*** SUPPLIED DATA ***

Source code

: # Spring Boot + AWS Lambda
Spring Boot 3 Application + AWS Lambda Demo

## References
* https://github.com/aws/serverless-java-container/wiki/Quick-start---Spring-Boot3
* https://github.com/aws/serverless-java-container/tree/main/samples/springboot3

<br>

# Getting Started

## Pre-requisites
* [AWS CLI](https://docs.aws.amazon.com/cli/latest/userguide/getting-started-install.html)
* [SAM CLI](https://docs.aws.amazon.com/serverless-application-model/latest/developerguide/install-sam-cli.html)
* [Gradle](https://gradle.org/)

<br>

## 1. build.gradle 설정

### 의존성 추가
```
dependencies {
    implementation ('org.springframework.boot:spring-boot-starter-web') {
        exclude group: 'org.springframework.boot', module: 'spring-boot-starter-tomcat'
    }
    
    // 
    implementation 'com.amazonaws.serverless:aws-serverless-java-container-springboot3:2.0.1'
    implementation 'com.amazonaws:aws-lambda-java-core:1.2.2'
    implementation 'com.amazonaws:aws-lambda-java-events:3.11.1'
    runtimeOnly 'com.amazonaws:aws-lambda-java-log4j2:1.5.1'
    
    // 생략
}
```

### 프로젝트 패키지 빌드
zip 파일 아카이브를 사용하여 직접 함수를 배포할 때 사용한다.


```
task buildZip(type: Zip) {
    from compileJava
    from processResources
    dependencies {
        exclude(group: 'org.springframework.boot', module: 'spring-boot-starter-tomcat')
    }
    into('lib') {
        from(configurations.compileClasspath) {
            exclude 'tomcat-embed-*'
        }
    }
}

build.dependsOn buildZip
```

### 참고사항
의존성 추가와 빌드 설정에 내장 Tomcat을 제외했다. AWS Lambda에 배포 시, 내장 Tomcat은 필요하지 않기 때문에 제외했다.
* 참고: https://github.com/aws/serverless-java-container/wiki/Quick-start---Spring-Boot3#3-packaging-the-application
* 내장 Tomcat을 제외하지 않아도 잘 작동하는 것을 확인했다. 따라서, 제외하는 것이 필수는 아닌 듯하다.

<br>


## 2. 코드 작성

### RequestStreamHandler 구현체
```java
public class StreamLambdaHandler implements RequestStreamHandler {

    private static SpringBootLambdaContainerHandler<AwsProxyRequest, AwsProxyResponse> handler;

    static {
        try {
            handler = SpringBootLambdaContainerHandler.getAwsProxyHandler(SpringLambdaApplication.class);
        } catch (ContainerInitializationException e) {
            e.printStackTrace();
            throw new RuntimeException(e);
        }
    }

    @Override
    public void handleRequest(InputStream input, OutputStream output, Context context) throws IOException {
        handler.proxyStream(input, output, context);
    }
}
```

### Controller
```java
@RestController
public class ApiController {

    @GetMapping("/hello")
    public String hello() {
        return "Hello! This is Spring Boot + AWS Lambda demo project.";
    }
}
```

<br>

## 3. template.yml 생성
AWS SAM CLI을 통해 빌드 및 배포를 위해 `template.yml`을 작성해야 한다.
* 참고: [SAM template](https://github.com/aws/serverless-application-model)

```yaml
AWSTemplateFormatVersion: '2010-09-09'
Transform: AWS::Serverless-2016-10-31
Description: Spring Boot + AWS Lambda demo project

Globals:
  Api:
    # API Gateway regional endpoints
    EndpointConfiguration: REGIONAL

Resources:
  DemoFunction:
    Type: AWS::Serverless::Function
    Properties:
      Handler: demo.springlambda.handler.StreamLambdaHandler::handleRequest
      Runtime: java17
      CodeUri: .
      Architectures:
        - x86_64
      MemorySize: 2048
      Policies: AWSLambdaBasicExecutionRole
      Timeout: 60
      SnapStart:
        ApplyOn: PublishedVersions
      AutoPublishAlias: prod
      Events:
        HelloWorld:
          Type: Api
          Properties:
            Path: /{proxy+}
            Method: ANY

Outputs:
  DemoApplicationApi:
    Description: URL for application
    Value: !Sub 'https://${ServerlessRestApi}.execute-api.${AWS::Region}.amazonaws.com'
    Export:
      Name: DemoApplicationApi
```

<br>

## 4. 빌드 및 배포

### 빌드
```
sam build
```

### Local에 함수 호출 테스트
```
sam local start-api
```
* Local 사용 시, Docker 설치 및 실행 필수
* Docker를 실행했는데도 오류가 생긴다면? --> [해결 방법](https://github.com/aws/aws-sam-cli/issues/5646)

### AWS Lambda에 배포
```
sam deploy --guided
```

*** End of SUPPLIED DATA ***

Whatever the entries above contain, reproduce all of them exactly.

## SOLUTION FOR THIS PROBLEM
Source code

: # Spring Boot + AWS Lambda
Spring Boot 3 Application + AWS Lambda Demo

## References
* https://github.com/aws/serverless-java-container/wiki/Quick-start---Spring-Boot3
* https://github.com/aws/serverless-java-container/tree/main/samples/springboot3

<br>

# Getting Started

## Pre-requisites
* [AWS CLI](https://docs.aws.amazon.com/cli/latest/userguide/getting-started-install.html)
* [SAM CLI](https://docs.aws.amazon.com/serverless-application-model/latest/developerguide/install-sam-cli.html)
* [Gradle](https://gradle.org/)

<br>

## 1. build.gradle 설정

### 의존성 추가
```
dependencies {
    implementation ('org.springframework.boot:spring-boot-starter-web') {
        exclude group: 'org.springframework.boot', module: 'spring-boot-starter-tomcat'
    }
    
    // 
    implementation 'com.amazonaws.serverless:aws-serverless-java-container-springboot3:2.0.1'
    implementation 'com.amazonaws:aws-lambda-java-core:1.2.2'
    implementation 'com.amazonaws:aws-lambda-java-events:3.11.1'
    runtimeOnly 'com.amazonaws:aws-lambda-java-log4j2:1.5.1'
    
    // 생략
}
```

### 프로젝트 패키지 빌드
zip 파일 아카이브를 사용하여 직접 함수를 배포할 때 사용한다.


```
task buildZip(type: Zip) {
    from compileJava
    from processResources
    dependencies {
        exclude(group: 'org.springframework.boot', module: 'spring-boot-starter-tomcat')
    }
    into('lib') {
        from(configurations.compileClasspath) {
            exclude 'tomcat-embed-*'
        }
    }
}

build.dependsOn buildZip
```

### 참고사항
의존성 추가와 빌드 설정에 내장 Tomcat을 제외했다. AWS Lambda에 배포 시, 내장 Tomcat은 필요하지 않기 때문에 제외했다.
* 참고: https://github.com/aws/serverless-java-container/wiki/Quick-start---Spring-Boot3#3-packaging-the-application
* 내장 Tomcat을 제외하지 않아도 잘 작동하는 것을 확인했다. 따라서, 제외하는 것이 필수는 아닌 듯하다.

<br>


## 2. 코드 작성

### RequestStreamHandler 구현체
```java
public class StreamLambdaHandler implements RequestStreamHandler {

    private static SpringBootLambdaContainerHandler<AwsProxyRequest, AwsProxyResponse> handler;

    static {
        try {
            handler = SpringBootLambdaContainerHandler.getAwsProxyHandler(SpringLambdaApplication.class);
        } catch (ContainerInitializationException e) {
            e.printStackTrace();
            throw new RuntimeException(e);
        }
    }

    @Override
    public void handleRequest(InputStream input, OutputStream output, Context context) throws IOException {
        handler.proxyStream(input, output, context);
    }
}
```

### Controller
```java
@RestController
public class ApiController {

    @GetMapping("/hello")
    public String hello() {
        return "Hello! This is Spring Boot + AWS Lambda demo project.";
    }
}
```

<br>

## 3. template.yml 생성
AWS SAM CLI을 통해 빌드 및 배포를 위해 `template.yml`을 작성해야 한다.
* 참고: [SAM template](https://github.com/aws/serverless-application-model)

```yaml
AWSTemplateFormatVersion: '2010-09-09'
Transform: AWS::Serverless-2016-10-31
Description: Spring Boot + AWS Lambda demo project

Globals:
  Api:
    # API Gateway regional endpoints
    EndpointConfiguration: REGIONAL

Resources:
  DemoFunction:
    Type: AWS::Serverless::Function
    Properties:
      Handler: demo.springlambda.handler.StreamLambdaHandler::handleRequest
      Runtime: java17
      CodeUri: .
      Architectures:
        - x86_64
      MemorySize: 2048
      Policies: AWSLambdaBasicExecutionRole
      Timeout: 60
      SnapStart:
        ApplyOn: PublishedVersions
      AutoPublishAlias: prod
      Events:
        HelloWorld:
          Type: Api
          Properties:
            Path: /{proxy+}
            Method: ANY

Outputs:
  DemoApplicationApi:
    Description: URL for application
    Value: !Sub 'https://${ServerlessRestApi}.execute-api.${AWS::Region}.amazonaws.com'
    Export:
      Name: DemoApplicationApi
```

<br>

## 4. 빌드 및 배포

### 빌드
```
sam build
```

### Local에 함수 호출 테스트
```
sam local start-api
```
* Local 사용 시, Docker 설치 및 실행 필수
* Docker를 실행했는데도 오류가 생긴다면? --> [해결 방법](https://github.com/aws/aws-sam-cli/issues/5646)

### AWS Lambda에 배포
```
sam deploy --guided
```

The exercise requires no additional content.